### Records supplied

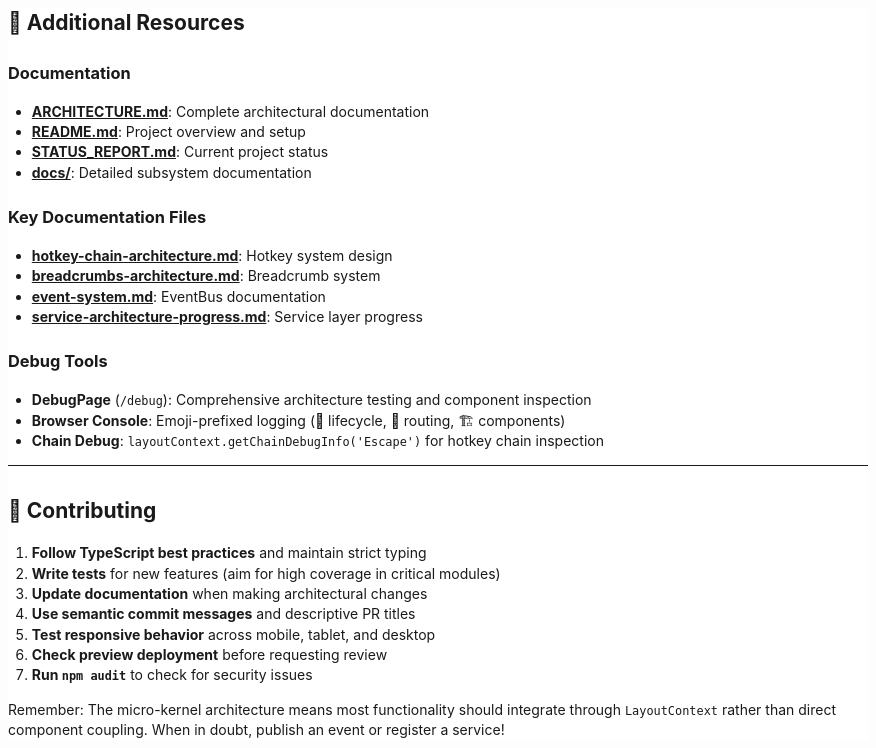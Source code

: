 ## 📖 Additional Resources

### Documentation
- **[ARCHITECTURE.md](ARCHITECTURE.md)**: Complete architectural documentation
- **[README.md](README.md)**: Project overview and setup
- **[STATUS_REPORT.md](STATUS_REPORT.md)**: Current project status
- **[docs/](docs/)**: Detailed subsystem documentation

### Key Documentation Files
- **[hotkey-chain-architecture.md](docs/hotkey-chain-architecture.md)**: Hotkey system design
- **[breadcrumbs-architecture.md](docs/breadcrumbs-architecture.md)**: Breadcrumb system
- **[event-system.md](docs/event-system.md)**: EventBus documentation
- **[service-architecture-progress.md](docs/service-architecture-progress.md)**: Service layer progress

### Debug Tools
- **DebugPage** (`/debug`): Comprehensive architecture testing and component inspection
- **Browser Console**: Emoji-prefixed logging (🚀 lifecycle, 🎯 routing, 🏗️ components)
- **Chain Debug**: `layoutContext.getChainDebugInfo('Escape')` for hotkey chain inspection

---

## 🤝 Contributing

1. **Follow TypeScript best practices** and maintain strict typing
2. **Write tests** for new features (aim for high coverage in critical modules)
3. **Update documentation** when making architectural changes
4. **Use semantic commit messages** and descriptive PR titles
5. **Test responsive behavior** across mobile, tablet, and desktop
6. **Check preview deployment** before requesting review
7. **Run `npm audit`** to check for security issues

Remember: The micro-kernel architecture means most functionality should integrate through `LayoutContext` rather than direct component coupling. When in doubt, publish an event or register a service!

### Instructions to follow
Copy out only the lines above from the one with "- **[event-system.md](docs/event-system.md)**: EventBus" to the one with "and component inspection", inclusive, exactly as they stand.

### Exercise response
- **[event-system.md](docs/event-system.md)**: EventBus documentation
- **[service-architecture-progress.md](docs/service-architecture-progress.md)**: Service layer progress

### Debug Tools
- **DebugPage** (`/debug`): Comprehensive architecture testing and component inspection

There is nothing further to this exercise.